Excerpts from a dataset:
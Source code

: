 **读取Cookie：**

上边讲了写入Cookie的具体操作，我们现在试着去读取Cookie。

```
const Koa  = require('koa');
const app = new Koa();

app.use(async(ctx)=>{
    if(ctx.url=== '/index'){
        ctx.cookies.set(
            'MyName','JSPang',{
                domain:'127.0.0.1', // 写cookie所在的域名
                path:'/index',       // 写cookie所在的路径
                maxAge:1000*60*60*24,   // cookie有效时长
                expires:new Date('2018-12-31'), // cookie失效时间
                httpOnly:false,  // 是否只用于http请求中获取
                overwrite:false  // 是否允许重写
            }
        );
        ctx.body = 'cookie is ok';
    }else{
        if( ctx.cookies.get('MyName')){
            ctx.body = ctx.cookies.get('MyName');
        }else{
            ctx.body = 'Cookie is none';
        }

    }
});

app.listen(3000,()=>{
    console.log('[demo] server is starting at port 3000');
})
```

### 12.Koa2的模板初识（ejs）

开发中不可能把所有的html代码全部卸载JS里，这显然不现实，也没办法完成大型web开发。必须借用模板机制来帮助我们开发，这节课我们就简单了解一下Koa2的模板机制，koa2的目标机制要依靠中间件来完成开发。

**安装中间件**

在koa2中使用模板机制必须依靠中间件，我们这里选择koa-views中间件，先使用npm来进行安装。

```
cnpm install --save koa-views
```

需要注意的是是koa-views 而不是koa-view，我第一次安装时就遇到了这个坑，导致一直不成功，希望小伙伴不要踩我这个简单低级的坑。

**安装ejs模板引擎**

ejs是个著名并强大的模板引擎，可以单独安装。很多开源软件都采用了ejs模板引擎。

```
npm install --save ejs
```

§ ACTIVITY
Could you transcribe every entry exactly, without altering anything?

§ SOLUTION FOR THIS PROBLEM
Source code

: **读取Cookie：**

上边讲了写入Cookie的具体操作，我们现在试着去读取Cookie。

```
const Koa  = require('koa');
const app = new Koa();

app.use(async(ctx)=>{
    if(ctx.url=== '/index'){
        ctx.cookies.set(
            'MyName','JSPang',{
                domain:'127.0.0.1', // 写cookie所在的域名
                path:'/index',       // 写cookie所在的路径
                maxAge:1000*60*60*24,   // cookie有效时长
                expires:new Date('2018-12-31'), // cookie失效时间
                httpOnly:false,  // 是否只用于http请求中获取
                overwrite:false  // 是否允许重写
            }
        );
        ctx.body = 'cookie is ok';
    }else{
        if( ctx.cookies.get('MyName')){
            ctx.body = ctx.cookies.get('MyName');
        }else{
            ctx.body = 'Cookie is none';
        }

    }
});

app.listen(3000,()=>{
    console.log('[demo] server is starting at port 3000');
})
```

### 12.Koa2的模板初识（ejs）

开发中不可能把所有的html代码全部卸载JS里，这显然不现实，也没办法完成大型web开发。必须借用模板机制来帮助我们开发，这节课我们就简单了解一下Koa2的模板机制，koa2的目标机制要依靠中间件来完成开发。

**安装中间件**

在koa2中使用模板机制必须依靠中间件，我们这里选择koa-views中间件，先使用npm来进行安装。

```
cnpm install --save koa-views
```

需要注意的是是koa-views 而不是koa-view，我第一次安装时就遇到了这个坑，导致一直不成功，希望小伙伴不要踩我这个简单低级的坑。

**安装ejs模板引擎**

ejs是个著名并强大的模板引擎，可以单独安装。很多开源软件都采用了ejs模板引擎。

```
npm install --save ejs
```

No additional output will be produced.